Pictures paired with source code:
Start of Block

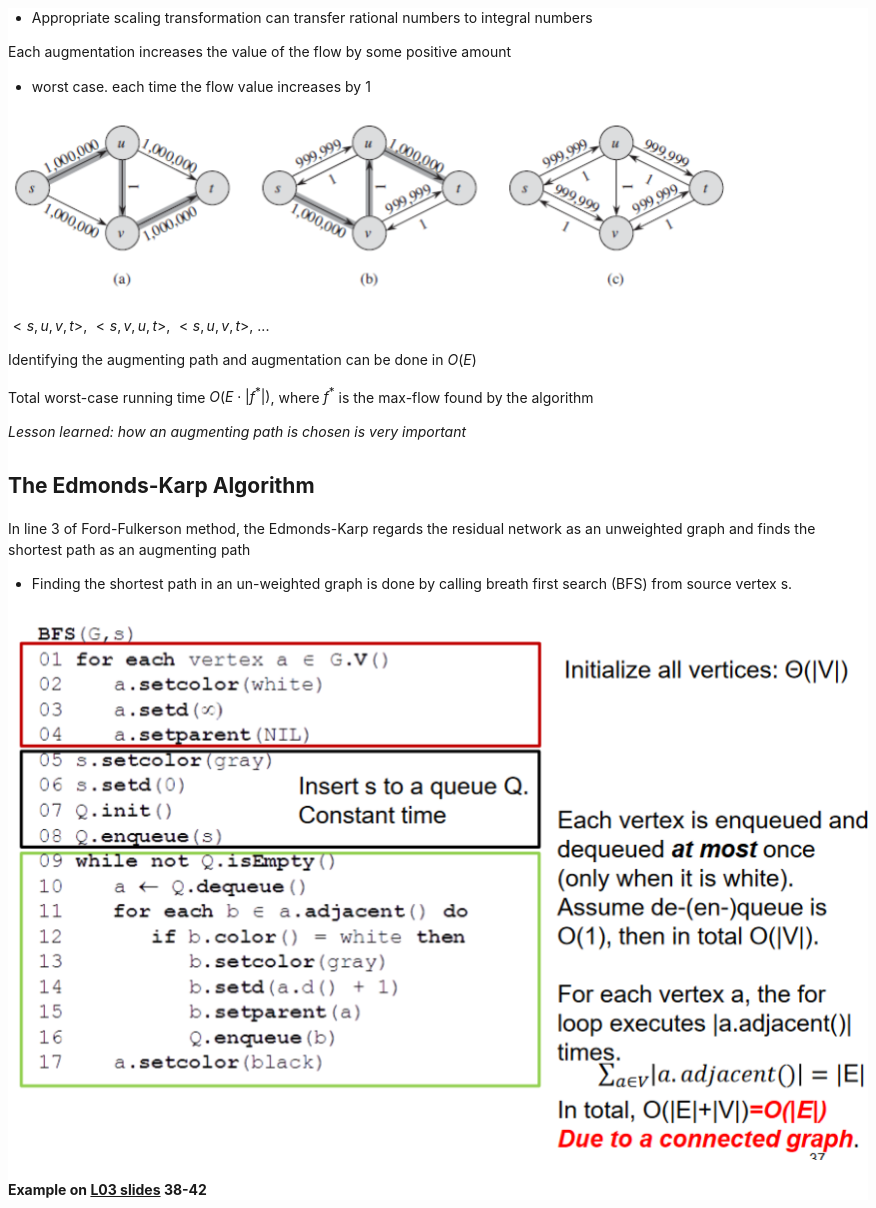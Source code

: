 * Appropriate scaling transformation can transfer rational numbers to integral numbers

Each augmentation increases the value of the flow by some positive amount

* worst case. each time the flow value increases by 1

![image-20200211093627552](images/03-flow-networks/image-20200211093627552.png)

$<s,u,v,t>$, $<s,v,u,t>$, $<s,u,v,t>$, $...$

Identifying the augmenting path and augmentation can be done in $O(E)$

Total worst-case running time $O(E\cdot|f^*|)$, where $f^*$ is the max-flow found by the algorithm

*Lesson learned: how an augmenting path is chosen is very important*



## The Edmonds-Karp Algorithm

In line 3 of Ford-Fulkerson method, the Edmonds-Karp regards the residual network as an unweighted graph and finds the shortest path as an augmenting path

* Finding the shortest path in an un-weighted graph is done by calling breath first search (BFS) from source vertex s.

![image-20200211094039383](images/03-flow-networks/image-20200211094039383.png)



**Example on [L03 slides](extra/Lecture-3.pdf#page=33) 38-42**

End of Block

INSTRUCTIONS TO FOLLOW: Copy exactly the stretch of data above from the line with "Each augmentation increases" through the line with "In line 3 of", and omit all other lines.

COMPLETED EXERCISE:
Each augmentation increases the value of the flow by some positive amount

* worst case. each time the flow value increases by 1

![image-20200211093627552](images/03-flow-networks/image-20200211093627552.png)

$<s,u,v,t>$, $<s,v,u,t>$, $<s,u,v,t>$, $...$

Identifying the augmenting path and augmentation can be done in $O(E)$

Total worst-case running time $O(E\cdot|f^*|)$, where $f^*$ is the max-flow found by the algorithm

*Lesson learned: how an augmenting path is chosen is very important*



## The Edmonds-Karp Algorithm

In line 3 of Ford-Fulkerson method, the Edmonds-Karp regards the residual network as an unweighted graph and finds the shortest path as an augmenting path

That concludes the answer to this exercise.